A sample of O2 gas is collected over water at 23C at a barometric pressure of 751 mmHg (vapor pressure of water at 23C is 21 mmHg). The partial pressure of O2 gas in the sample collected is:
(a) 21 mmHg
(b) 751 mm Hg
(c) 0.96 atm; or
(d) 1.02 atm
The answer is (c). Not sure how the problem is worked out. thank you.
I figured it out. P total=751 mmHg. Partial pressure O2 + partial pressure H2O=751 mmHg. partial pressure O2=730 mmHg and 1atm/760 mmHg=x atm/730 mmHg. answer=0.96 atm! It was so easy I missed it....
To solve this problem, we need to use Dalton's law of partial pressures, which states that the total pressure exerted by a mixture of non-reacting gases is equal to the sum of the partial pressures of each individual gas.

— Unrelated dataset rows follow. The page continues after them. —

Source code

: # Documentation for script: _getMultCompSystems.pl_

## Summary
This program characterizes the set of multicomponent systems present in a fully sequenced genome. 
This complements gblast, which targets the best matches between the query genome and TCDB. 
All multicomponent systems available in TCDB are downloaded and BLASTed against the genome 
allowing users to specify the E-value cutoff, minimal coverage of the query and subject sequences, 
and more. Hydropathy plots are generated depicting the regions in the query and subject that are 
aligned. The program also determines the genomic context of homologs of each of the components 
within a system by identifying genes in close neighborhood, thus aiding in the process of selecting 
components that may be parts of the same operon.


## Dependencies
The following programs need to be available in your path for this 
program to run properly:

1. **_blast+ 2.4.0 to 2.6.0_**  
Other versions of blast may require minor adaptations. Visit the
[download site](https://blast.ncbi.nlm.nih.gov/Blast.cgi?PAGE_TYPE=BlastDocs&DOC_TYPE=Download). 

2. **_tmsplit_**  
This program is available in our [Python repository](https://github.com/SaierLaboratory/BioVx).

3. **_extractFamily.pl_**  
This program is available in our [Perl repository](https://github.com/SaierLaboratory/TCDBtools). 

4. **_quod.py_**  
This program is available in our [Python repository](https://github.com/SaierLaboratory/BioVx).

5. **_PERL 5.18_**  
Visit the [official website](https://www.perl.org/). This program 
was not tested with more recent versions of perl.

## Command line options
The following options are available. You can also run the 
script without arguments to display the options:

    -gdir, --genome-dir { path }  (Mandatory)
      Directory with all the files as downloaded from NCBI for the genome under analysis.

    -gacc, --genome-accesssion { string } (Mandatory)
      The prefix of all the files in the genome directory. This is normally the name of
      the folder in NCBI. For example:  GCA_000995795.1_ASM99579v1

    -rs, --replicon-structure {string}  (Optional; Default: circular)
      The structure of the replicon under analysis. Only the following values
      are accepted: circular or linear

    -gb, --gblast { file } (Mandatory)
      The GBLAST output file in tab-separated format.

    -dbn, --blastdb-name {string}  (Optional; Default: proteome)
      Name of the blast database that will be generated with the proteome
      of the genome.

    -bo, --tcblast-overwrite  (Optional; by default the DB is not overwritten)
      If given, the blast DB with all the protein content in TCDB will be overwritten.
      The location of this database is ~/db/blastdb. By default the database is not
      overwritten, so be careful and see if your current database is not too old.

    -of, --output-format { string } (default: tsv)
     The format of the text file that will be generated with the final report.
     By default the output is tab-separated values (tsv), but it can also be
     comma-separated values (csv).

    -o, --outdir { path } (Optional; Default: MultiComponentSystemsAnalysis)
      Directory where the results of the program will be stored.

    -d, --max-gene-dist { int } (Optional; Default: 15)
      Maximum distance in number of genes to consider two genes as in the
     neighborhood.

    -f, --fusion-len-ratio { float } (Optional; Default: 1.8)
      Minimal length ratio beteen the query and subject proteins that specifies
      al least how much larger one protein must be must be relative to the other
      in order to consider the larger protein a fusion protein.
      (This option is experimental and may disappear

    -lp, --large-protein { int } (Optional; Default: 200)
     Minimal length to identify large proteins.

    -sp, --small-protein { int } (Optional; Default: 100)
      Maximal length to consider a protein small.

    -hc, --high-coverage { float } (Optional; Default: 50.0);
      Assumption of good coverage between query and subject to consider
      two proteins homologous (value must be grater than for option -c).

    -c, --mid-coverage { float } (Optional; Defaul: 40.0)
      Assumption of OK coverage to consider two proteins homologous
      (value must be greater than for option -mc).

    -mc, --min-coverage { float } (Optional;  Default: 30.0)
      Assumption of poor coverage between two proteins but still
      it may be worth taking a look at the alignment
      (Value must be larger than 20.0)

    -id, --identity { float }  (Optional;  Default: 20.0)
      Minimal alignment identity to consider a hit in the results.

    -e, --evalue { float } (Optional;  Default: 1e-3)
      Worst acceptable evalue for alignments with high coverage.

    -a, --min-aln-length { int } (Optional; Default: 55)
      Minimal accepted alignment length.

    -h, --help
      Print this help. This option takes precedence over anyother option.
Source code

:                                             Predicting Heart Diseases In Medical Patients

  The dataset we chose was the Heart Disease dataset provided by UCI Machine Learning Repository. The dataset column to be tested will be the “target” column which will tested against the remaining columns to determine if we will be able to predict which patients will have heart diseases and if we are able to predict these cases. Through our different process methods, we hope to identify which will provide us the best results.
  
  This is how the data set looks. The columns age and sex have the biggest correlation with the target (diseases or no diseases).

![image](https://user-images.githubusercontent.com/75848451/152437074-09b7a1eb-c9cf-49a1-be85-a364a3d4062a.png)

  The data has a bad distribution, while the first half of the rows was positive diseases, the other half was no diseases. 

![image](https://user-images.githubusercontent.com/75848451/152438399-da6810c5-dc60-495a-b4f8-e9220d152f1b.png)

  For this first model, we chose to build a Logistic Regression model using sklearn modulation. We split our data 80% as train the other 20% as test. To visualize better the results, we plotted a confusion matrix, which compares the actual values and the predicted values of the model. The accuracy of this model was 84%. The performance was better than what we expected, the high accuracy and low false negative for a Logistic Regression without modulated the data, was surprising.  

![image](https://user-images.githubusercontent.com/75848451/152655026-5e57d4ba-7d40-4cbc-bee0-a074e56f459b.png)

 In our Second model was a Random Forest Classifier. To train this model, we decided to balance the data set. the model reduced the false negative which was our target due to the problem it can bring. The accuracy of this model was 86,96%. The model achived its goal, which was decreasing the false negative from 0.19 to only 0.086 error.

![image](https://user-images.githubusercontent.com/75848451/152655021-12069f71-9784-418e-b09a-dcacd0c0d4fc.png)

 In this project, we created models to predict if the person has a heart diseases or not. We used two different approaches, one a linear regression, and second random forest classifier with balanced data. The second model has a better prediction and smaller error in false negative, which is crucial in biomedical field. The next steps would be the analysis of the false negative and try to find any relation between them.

In this case, we have O2 gas collected over water, so we need to consider the partial pressure of the O2 gas and the vapor pressure of water.
Given:
Barometric pressure (total pressure) = 751 mmHg
Vapor pressure of water at 23°C = 21 mmHg
To find the partial pressure of O2 gas, we subtract the vapor pressure of water from the total pressure:
Partial pressure of O2 gas = Total pressure - Vapor pressure of water
Partial pressure of O2 gas = 751 mmHg - 21 mmHg
Partial pressure of O2 gas = 730 mmHg
To convert mmHg to atm, we divide by 760 mmHg (which is equal to 1 atm):
Partial pressure of O2 gas = 730 mmHg / 760 mmHg/atm
Partial pressure of O2 gas = 0.96 atm
Therefore, the partial pressure of O2 gas in the collected sample is approximately 0.96 atm. Hence, the correct answer is option (c).
To find the partial pressure of O2 gas in the sample collected, you need to subtract the vapor pressure of water from the barometric pressure.
Given:
Barometric pressure = 751 mmHg
Vapor pressure of water at 23°C = 21 mmHg
First, convert the vapor pressure of water to atm by dividing it by 760 (since 1 atm = 760 mmHg):
Vapor pressure of water = 21 mmHg / 760 mmHg/atm = 0.0276 atm
Next, subtract the vapor pressure of water from the barometric pressure to find the partial pressure of O2 gas:
Partial pressure of O2 gas = Barometric pressure - Vapor pressure of water
= 751 mmHg - 21 mmHg
= 730 mmHg
Finally, convert the partial pressure of O2 gas to atm by dividing it by 760:
Partial pressure of O2 gas = 730 mmHg / 760 mmHg/atm = 0.961 atm
So, the partial pressure of O2 gas in the sample collected is approximately 0.96 atm, which corresponds to option (c).